The direct position determination (DPD) technique utilizes raw received signals to localize agents in a single step, eliminating the need for intermediary measurements. The DPD is recognized for its accuracy superiority over the two-step approach, especially under low signal-noise-ratio (SNR) condition. However, few existing DPD research has focused on scenarios involving moving or unsynchronized agents. In this article, we develop a novel and extended problem, direct localization and synchronization (DLAS) for highly mobile agents with unsynchronized frequency shifts in collocated multiple-input-multiple-output (MIMO) orthogonal frequency-division multiplexing (OFDM) systems. The base stations (BSs) sequentially broadcast signals in a time-division multiple access (TDMA) manner, and both Doppler effect and oscillator's nondeterminism lead to frequency shifts at the agent side.
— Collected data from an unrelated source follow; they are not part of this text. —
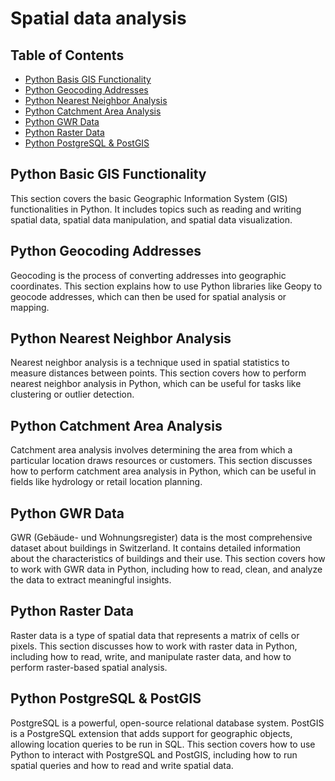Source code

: # Spatial data analysis

## Table of Contents
- [Python Basis GIS Functionality](#python-basic-gis-functionality)
- [Python Geocoding Addresses](#python-geocoding-addresses)
- [Python Nearest Neighbor Analysis](#python-nearest-neighbor-analysis)
- [Python Catchment Area Analysis](#python-catchment-area-analysis)
- [Python GWR Data](#python-gwr-data)
- [Python Raster Data](#python-raster-data)
- [Python PostgreSQL & PostGIS](#python-postgresql-&-postgis)


## Python Basic GIS Functionality

This section covers the basic Geographic Information System (GIS) functionalities in Python. It includes topics such as reading and writing spatial data, spatial data manipulation, and spatial data visualization.

## Python Geocoding Addresses

Geocoding is the process of converting addresses into geographic coordinates. This section explains how to use Python libraries like Geopy to geocode addresses, which can then be used for spatial analysis or mapping.

## Python Nearest Neighbor Analysis

Nearest neighbor analysis is a technique used in spatial statistics to measure distances between points. This section covers how to perform nearest neighbor analysis in Python, which can be useful for tasks like clustering or outlier detection.

## Python Catchment Area Analysis

Catchment area analysis involves determining the area from which a particular location draws resources or customers. This section discusses how to perform catchment area analysis in Python, which can be useful in fields like hydrology or retail location planning.

## Python GWR Data

GWR (Gebäude- und Wohnungsregister) data is the most comprehensive dataset about buildings in Switzerland. It contains detailed information about the characteristics of buildings and their use. This section covers how to work with GWR data in Python, including how to read, clean, and analyze the data to extract meaningful insights.

## Python Raster Data

Raster data is a type of spatial data that represents a matrix of cells or pixels. This section discusses how to work with raster data in Python, including how to read, write, and manipulate raster data, and how to perform raster-based spatial analysis.

## Python PostgreSQL & PostGIS

PostgreSQL is a powerful, open-source relational database system. PostGIS is a PostgreSQL extension that adds support for geographic objects, allowing location queries to be run in SQL. This section covers how to use Python to interact with PostgreSQL and PostGIS, including how to run spatial queries and how to read and write spatial data.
In order to compensate for the position variation of the fast-moving agent, we construct a motion model with uniform acceleration. Next, we propose a computationally efficient DLAS method based on the maximum-likelihood (ML) principle. Specifically, we first decouple the frequency shifts from other unknowns by exploiting the periodicity of block-type pilots and determine a nonlinear optimization problem. We then develop an iterative solution using the frequency shifts to optimally extract real DLAS parameters from complex signal observables. Moreover, we present the closed-form Cramér-Rao lower bound (CRLB) for our estimators determined from the derived general bounding result in complex field. We theoretically analyze the performance gain owing to prior information, and compare the computational complexity among different algorithms. Finally, we provide extensive numerical results to establish the superiority of our proposed method.